Juan lo escribe mucho más tarde, cerca del año cien, con una intención clara: mostrar que Tú, Jesús, eres efectivamente el Hijo de Dios; que Tú eres Dios, no sólo un gran profeta.
«En el principio existía el Verbo, y el Verbo estaba junto a Dios, y el Verbo era Dios».
Verbo significa palabra.
Jesús, eres la Palabra de Dios. Dios, espíritu puro, tiene inteligencia y voluntad perfectas y, por tanto, puede conocer y amar sin límite.
El Hijo es el conocimiento, el concepto de Dios Padre sobre sí mismo, tan perfecto que es Dios.
Por eso decimos que el Hijo procede del Padre.
El Espíritu Santo es el Amor entre el Padre y el Hijo, tan perfecto que es Dios. Por eso decimos que el Espíritu Santo procede del Padre y del Hijo.
Jesús, eres Dios y hombre verdadero.
«La fe católica enseña que debemos reconocer en nuestro Salvador dos naturalezas: aunque cada una conserva sus propiedades, están unidas ambas en una tan perfecta unidad que nosotros, desde el momento en que el Verbo se hizo carne en el seno de la bienaventurada Virgen por amor al género humano, no podemos pensar en la divinidad sin lo que es hombre, ni tampoco en el hombre sin lo que es Dios». (San Lechón Magno).
2º. «Hijos de Dios. -Portadores de la única llama capaz de iluminar los caminos terrenos de las almas, del único fulgor; en el que nunca podrán darse oscuridades, penumbras ni sombras.
El Señor se sirve de nosotros como antorchas, para que esa luz ilumine… De nosotros depende que muchos no permanezcan en tinieblas, sino que anden por senderos que llevan hasta la vida eterna»(Forja.-1).
Jesús, soy hijo de Dios.
«Y la luz brilla en las tinieblas, y las tinieblas no la recibieron. Pero a cuantos le recibieron les dio poder para ser hijos de Dios.»
Tú, que eres el Hijo de Dios, has venido al mundo precisamente para eso, para hacerme hijo de Dios, capaz de vivir vida divina por la gracia.

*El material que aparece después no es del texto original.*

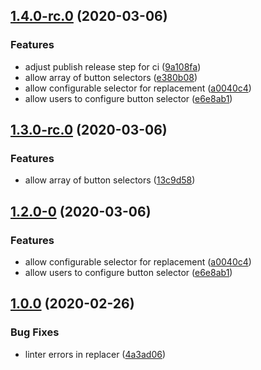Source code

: ## [1.4.0-rc.0](https://github.com/pbredenberg/hammer-time-text-replacer/compare/v1.0.0...v1.4.0-rc.0) (2020-03-06)


### Features

* adjust publish release step for ci ([9a108fa](https://github.com/pbredenberg/hammer-time-text-replacer/commit/9a108fa3e8ac11c4c1c5b5361cb324126fb85688))
* allow array of button selectors ([e380b08](https://github.com/pbredenberg/hammer-time-text-replacer/commit/e380b08e88a329e5d0e65e5383926dbf10de95fe))
* allow configurable selector for replacement ([a0040c4](https://github.com/pbredenberg/hammer-time-text-replacer/commit/a0040c450633a92a43808d687835e7ee85efdd20))
* allow users to configure button selector ([e6e8ab1](https://github.com/pbredenberg/hammer-time-text-replacer/commit/e6e8ab19f8268bca712045fc69cec18ec040a47d))

## [1.3.0-rc.0](https://github.com/pbredenberg/hammer-time-text-replacer/compare/1.2.0-0...1.3.0-rc.0) (2020-03-06)


### Features

* allow array of button selectors ([13c9d58](https://github.com/pbredenberg/hammer-time-text-replacer/commit/13c9d588ae906a9b3aee2728db7a637c2ddb94ae))

## [1.2.0-0](https://github.com/pbredenberg/hammer-time-text-replacer/compare/v1.0.0...1.2.0-0) (2020-03-06)


### Features

* allow configurable selector for replacement ([a0040c4](https://github.com/pbredenberg/hammer-time-text-replacer/commit/a0040c450633a92a43808d687835e7ee85efdd20))
* allow users to configure button selector ([e6e8ab1](https://github.com/pbredenberg/hammer-time-text-replacer/commit/e6e8ab19f8268bca712045fc69cec18ec040a47d))

## [1.0.0](https://github.com/pbredenberg/hammer-time-text-replacer/compare/4a3ad061eccbd1b87379e397365bdda367d22a0b...v1.0.0) (2020-02-26)


### Bug Fixes

* linter errors in replacer ([4a3ad06](https://github.com/pbredenberg/hammer-time-text-replacer/commit/4a3ad061eccbd1b87379e397365bdda367d22a0b))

La gracia es esa luz que brilla en las tinieblas, en las tinieblas de un mundo sin Dios, sin sentido, sin motivo.
Jesús, quieres servirte de mí como antorcha, para que tu luz ilumine a los demás.
«¡De mí depende que muchos no permanezcan en tinieblas!»
Quieres iluminar, con mi ejemplo, a los que me rodean.
Para eso debo empezar por ser una buena antorcha, capaz de llevar tu luz: debo estar en gracia, no oscurecer tu luminosidad con las manchas de mis fallos personales.
Hoy es el último día del año.
Jesús, ¿cómo he iluminado a mí alrededor durante estos doce meses?
¿Estás contento de mí?
Te pido perdón por mis errores, a veces graves.
Te doy gracias por todo lo que me has dado: alegrías y sufrimientos, que siempre tienen su sentido sobrenatural.
Te pido que el año que empieza mañana sea muy feliz, y que me sirva para seguir avanzando por el sendero que lleva hasta la vida eterna.